Anyone who's ever had to slog through his soul-destroying ITC or Cannon-years output will find it hard to imagine that there was ever a time when Charles Bronson was a half-decent actor who not only made films that were actually released in cinemas, but good ones at that. Breakheart Pass is probably the best of the last burst of quality output in the actor's oeuvre that also saw Hard Times (aka The Streetfighter) and the whimsical From Noon Til Three; for that matter, the last good Alistair MacLean screen outing before what seems like an eternity of formulaic made-for-TV efforts with C-list casts.
The plot has all the MacLean staples - sabotage, secret identities, wolves in sheep's clothing and a plot where no-one and nothing is what they appear to be. The only novelty is the location, a train rushing through the old West to bring medical supplies to a cholera-infected fort through strikingly snowbound mountain countryside beautifully captured through cinematographer Lucien Ballard's lens. But the fact that so much of the film is simply one of the author's beloved WW2 plots with outlaws and Indians instead of Nazis doesn't matter: it's the telling that counts, and with a tight script and strong direction from Tom Gries that is equally adept at the mystery (more a 'what the heck's going on?' than 'who's behind it all?') as action (most notably a good rooftop punch-up and a spectacular wreck) it's never a dull ride.

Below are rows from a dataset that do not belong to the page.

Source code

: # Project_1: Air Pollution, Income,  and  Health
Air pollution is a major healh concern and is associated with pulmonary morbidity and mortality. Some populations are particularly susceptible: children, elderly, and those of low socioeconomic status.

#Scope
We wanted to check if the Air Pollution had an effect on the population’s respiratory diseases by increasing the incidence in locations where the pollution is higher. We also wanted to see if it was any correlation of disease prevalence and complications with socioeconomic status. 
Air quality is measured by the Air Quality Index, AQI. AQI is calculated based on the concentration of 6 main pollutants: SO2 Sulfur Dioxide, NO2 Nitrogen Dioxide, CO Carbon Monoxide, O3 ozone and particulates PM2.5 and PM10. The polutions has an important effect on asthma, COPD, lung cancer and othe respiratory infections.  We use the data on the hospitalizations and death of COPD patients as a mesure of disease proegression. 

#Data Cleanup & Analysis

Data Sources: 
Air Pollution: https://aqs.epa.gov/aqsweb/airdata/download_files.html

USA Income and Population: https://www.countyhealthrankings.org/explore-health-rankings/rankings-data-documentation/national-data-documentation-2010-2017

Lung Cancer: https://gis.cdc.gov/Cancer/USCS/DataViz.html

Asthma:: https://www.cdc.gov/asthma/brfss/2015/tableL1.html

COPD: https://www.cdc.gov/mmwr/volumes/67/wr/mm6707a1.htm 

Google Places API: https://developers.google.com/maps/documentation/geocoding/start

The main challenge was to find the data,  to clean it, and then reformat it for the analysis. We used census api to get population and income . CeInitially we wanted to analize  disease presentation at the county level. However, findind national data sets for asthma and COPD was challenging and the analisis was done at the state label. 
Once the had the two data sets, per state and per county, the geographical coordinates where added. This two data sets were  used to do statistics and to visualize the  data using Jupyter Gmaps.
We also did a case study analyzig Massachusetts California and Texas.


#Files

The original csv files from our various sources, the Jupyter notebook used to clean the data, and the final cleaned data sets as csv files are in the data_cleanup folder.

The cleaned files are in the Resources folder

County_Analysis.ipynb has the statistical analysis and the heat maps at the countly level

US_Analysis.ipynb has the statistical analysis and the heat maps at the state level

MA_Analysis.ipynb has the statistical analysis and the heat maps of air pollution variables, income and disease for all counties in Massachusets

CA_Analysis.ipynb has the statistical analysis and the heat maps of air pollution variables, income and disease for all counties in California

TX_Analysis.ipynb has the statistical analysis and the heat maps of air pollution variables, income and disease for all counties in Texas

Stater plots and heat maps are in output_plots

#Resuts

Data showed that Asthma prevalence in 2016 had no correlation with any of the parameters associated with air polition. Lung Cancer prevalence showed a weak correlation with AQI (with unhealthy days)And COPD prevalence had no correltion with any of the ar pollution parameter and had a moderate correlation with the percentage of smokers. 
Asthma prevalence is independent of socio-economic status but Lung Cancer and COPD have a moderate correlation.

Bronson, still making an effort in those days, comes over well, while the strong supporting cast (including John Ford and Sam Peckinpah regular Ben Johnson, as well as Richard Crenna, Charles Durning and Ed Lauter) add a pleasing layer of professionalism and credibility. Even Jill Ireland, never the most interesting of leading ladies, acquits herself well here.

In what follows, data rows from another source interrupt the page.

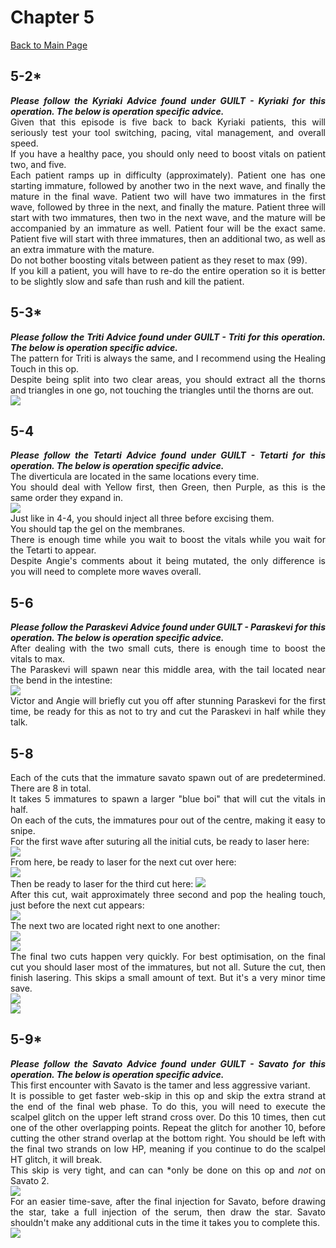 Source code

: <div align="justify">

# Chapter 5

[Back to Main Page](../index.md)

## 5-2*

***Please follow the Kyriaki Advice found under GUILT - Kyriaki for this operation. The below is operation specific advice.*** <br>
Given that this episode is five back to back Kyriaki patients, this will seriously test your tool switching, pacing, vital management, and overall speed. <br>
If you have a healthy pace, you should only need to boost vitals on patient two, and five. <br>
Each patient ramps up in difficulty (approximately). Patient one has one starting immature, followed by another two in the next wave, and finally the mature in the final wave. Patient two will have two immatures in the first wave, followed by three in the next, and finally the mature. Patient three will start with two immatures, then two in the next wave, and the mature will be accompanied by an immature as well. Patient four will be the exact same. Patient five will start with three immatures, then an additional two, as well as an extra immature with the mature. <br>
Do not bother boosting vitals between patient as they reset to max (99). <br>
If you kill a patient, you will have to re-do the entire operation so it is better to be slightly slow and safe than rush and kill the patient. <br>

## 5-3*

***Please follow the Triti Advice found under GUILT - Triti for this operation. The below is operation specific advice.*** <br>
The pattern for Triti is always the same, and I recommend using the Healing Touch in this op. <br>
Despite being split into two clear areas, you should extract all the thorns and triangles in one go, not touching the triangles until the thorns are out. <br>
![](./img/5-3_layout.png)

## 5-4

***Please follow the Tetarti Advice found under GUILT - Tetarti for this operation. The below is operation specific advice.*** <br>
The diverticula are located in the same locations every time. <br>
You should deal with Yellow first, then Green, then Purple, as this is the same order they expand in. <br>
![](./img/5-4_diverticula.png) <br>
Just like in 4-4, you should inject all three before excising them. <br>
You should tap the gel on the membranes. <br>
There is enough time while you wait to boost the vitals while you wait for the Tetarti to appear. <br>
Despite Angie's comments about it being mutated, the only difference is you will need to complete more waves overall. <br>

## 5-6

***Please follow the Paraskevi Advice found under GUILT - Paraskevi for this operation. The below is operation specific advice.*** <br>
After dealing with the two small cuts, there is enough time to boost the vitals to max. <br>
The Paraskevi will spawn near this middle area, with the tail located near the bend in the intestine:  <br>
![](./img/5-6_start.png) <br>
Victor and Angie will briefly cut you off after stunning Paraskevi for the first time, be ready for this as not to try and cut the Paraskevi in half while they talk. <br>

## 5-8

Each of the cuts that the immature savato spawn out of are predetermined. There are 8 in total. <br>
It takes 5 immatures to spawn a larger "blue boi" that will cut the vitals in half. <br>
On each of the cuts, the immatures pour out of the centre, making it easy to snipe. <br>
For the first wave after suturing all the initial cuts, be ready to laser here: <br>
![](./img/5-8_first.png) <br>
From here, be ready to laser for the next cut over here: <br>
![](./img/5-8_second.png) <br>
Then be ready to laser for the third cut here:
![](./img/5-8_third.png) <br>
After this cut, wait approximately three second and pop the healing touch, just before the next cut appears: <br>
![](./img/5-8_fourth.png) <br>
The next two are located right next to one another: <br>
![](./img/5-8_fifth.png) <br>
![](./img/5-8_sixth.png) <br>
The final two cuts happen very quickly. For best optimisation, on the final cut you should laser most of the immatures, but not all. Suture the cut, then finish lasering. This skips a small amount of text. But it's a very minor time save. <br>
![](./img/5-8_seventh.png) <br>
![](./img/5-8_eigth.png) <br>

## 5-9*

***Please follow the Savato Advice found under GUILT - Savato for this operation. The below is operation specific advice.***  <br>
This first encounter with Savato is the tamer and less aggressive variant. <br>
It is possible to get faster web-skip in this op and skip the extra strand at the end of the final web phase. To do this, you will need to execute the scalpel glitch on the upper left strand cross over. Do this 10 times, then cut one of the other overlapping points. Repeat the glitch for another 10, before cutting the other strand overlap at the bottom right. You should be left with the final two strands on low HP, meaning if you continue to do the scalpel HT glitch, it will break. <br>
This skip is very tight, and can can *only be done on this op and *not* on Savato 2. <br>
![](./img/5-9_web.png) <br>
For an easier time-save, after the final injection for Savato, before drawing the star, take a full injection of the serum, then draw the star. Savato shouldn't make any additional cuts in the time it takes you to complete this. <br>
![](./img/5-9_injection.png)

Everyone here has done better work (check out Gries extraordinarily affecting Will Penny or Ballard's work on The Wild Bunch), and it's not a life-changing experience, but that's not the point. This is an audience picture that sets out to entertain you for an hour-and-a-half, and succeeds admirably. And Jerry Goldsmith's terrific and exhilaratingly exciting score
his best in the genre - is the icing on the cake.